■ Records from a data collection:
______________________________
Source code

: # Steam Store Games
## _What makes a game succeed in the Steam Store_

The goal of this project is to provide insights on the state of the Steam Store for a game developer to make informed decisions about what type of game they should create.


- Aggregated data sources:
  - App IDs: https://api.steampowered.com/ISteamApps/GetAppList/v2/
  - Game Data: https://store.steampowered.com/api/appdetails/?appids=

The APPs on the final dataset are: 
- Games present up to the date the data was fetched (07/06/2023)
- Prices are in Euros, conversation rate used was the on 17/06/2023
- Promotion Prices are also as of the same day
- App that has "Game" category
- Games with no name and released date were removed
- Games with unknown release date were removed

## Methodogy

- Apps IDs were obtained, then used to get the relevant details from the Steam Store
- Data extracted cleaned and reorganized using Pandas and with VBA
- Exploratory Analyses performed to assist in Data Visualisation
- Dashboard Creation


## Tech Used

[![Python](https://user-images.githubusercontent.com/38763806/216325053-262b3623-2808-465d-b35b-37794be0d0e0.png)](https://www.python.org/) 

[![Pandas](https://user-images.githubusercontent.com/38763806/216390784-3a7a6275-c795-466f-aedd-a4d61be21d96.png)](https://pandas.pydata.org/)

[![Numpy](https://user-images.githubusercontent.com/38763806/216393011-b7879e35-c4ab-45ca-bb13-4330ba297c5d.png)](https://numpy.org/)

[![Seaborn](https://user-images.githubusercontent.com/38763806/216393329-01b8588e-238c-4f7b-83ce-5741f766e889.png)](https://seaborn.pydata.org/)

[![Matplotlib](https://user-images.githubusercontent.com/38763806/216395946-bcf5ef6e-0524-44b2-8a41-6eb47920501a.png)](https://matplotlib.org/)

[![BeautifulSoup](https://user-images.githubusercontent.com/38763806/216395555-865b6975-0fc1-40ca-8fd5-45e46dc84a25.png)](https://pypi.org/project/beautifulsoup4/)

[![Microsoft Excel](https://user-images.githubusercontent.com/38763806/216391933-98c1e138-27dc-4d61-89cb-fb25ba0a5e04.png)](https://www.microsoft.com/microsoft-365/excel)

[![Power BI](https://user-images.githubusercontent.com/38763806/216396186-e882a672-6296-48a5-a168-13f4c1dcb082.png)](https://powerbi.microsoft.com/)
______________________________
■ Required action:
Determine how many lines in the preceding records include the word "Prices". The answer is that number alone.

■ Task response:
2